■ Problem statement ■
The expected output is each line in the data below that includes the string "Synchronizer".

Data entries
━━━━━━━━━━━━━━━━━━━━━━━━━━━━━━

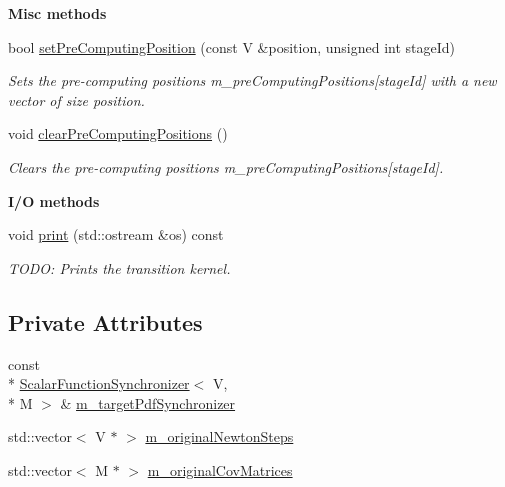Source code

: \begin{Indent}{\bf Misc methods}\par
\begin{DoxyCompactItemize}
\item 
bool \hyperlink{class_q_u_e_s_o_1_1_hessian_cov_matrices_t_k_group_a935cca86e22544d5a478e05862a4a200}{set\-Pre\-Computing\-Position} (const V \&position, unsigned int stage\-Id)
\begin{DoxyCompactList}\small\item\em Sets the pre-\/computing positions {\ttfamily m\-\_\-pre\-Computing\-Positions}\mbox{[}stage\-Id\mbox{]} with a new vector of size {\ttfamily position}. \end{DoxyCompactList}\item 
void \hyperlink{class_q_u_e_s_o_1_1_hessian_cov_matrices_t_k_group_af5ca7d6d8464e444607bb3da6cd39be8}{clear\-Pre\-Computing\-Positions} ()
\begin{DoxyCompactList}\small\item\em Clears the pre-\/computing positions {\ttfamily m\-\_\-pre\-Computing\-Positions}\mbox{[}stage\-Id\mbox{]}. \end{DoxyCompactList}\end{DoxyCompactItemize}
\end{Indent}
\begin{Indent}{\bf I/\-O methods}\par
\begin{DoxyCompactItemize}
\item 
void \hyperlink{class_q_u_e_s_o_1_1_hessian_cov_matrices_t_k_group_aa780d91ffdf133df50d5d9a3a0edaa95}{print} (std\-::ostream \&os) const 
\begin{DoxyCompactList}\small\item\em T\-O\-D\-O\-: Prints the transition kernel. \end{DoxyCompactList}\end{DoxyCompactItemize}
\end{Indent}
\subsection*{Private Attributes}
\begin{DoxyCompactItemize}
\item 
const \\*
\hyperlink{class_q_u_e_s_o_1_1_scalar_function_synchronizer}{Scalar\-Function\-Synchronizer}$<$ V, \\*
M $>$ \& \hyperlink{class_q_u_e_s_o_1_1_hessian_cov_matrices_t_k_group_a22daa22c22e5d9800c3817f6912ca122}{m\-\_\-target\-Pdf\-Synchronizer}
\item 
std\-::vector$<$ V $\ast$ $>$ \hyperlink{class_q_u_e_s_o_1_1_hessian_cov_matrices_t_k_group_a4c0fe3171a35cdd453a4e23e1438ddf9}{m\-\_\-original\-Newton\-Steps}
\item 
std\-::vector$<$ M $\ast$ $>$ \hyperlink{class_q_u_e_s_o_1_1_hessian_cov_matrices_t_k_group_acc7219917faf933e77694894856fa646}{m\-\_\-original\-Cov\-Matrices}
\end{DoxyCompactItemize}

━━━━━━━━━━━━━━━━━━━━━━━━━━━━━━

■ Answer for this exercise ■
\hyperlink{class_q_u_e_s_o_1_1_scalar_function_synchronizer}{Scalar\-Function\-Synchronizer}$<$ V, \\*
M $>$ \& \hyperlink{class_q_u_e_s_o_1_1_hessian_cov_matrices_t_k_group_a22daa22c22e5d9800c3817f6912ca122}{m\-\_\-target\-Pdf\-Synchronizer}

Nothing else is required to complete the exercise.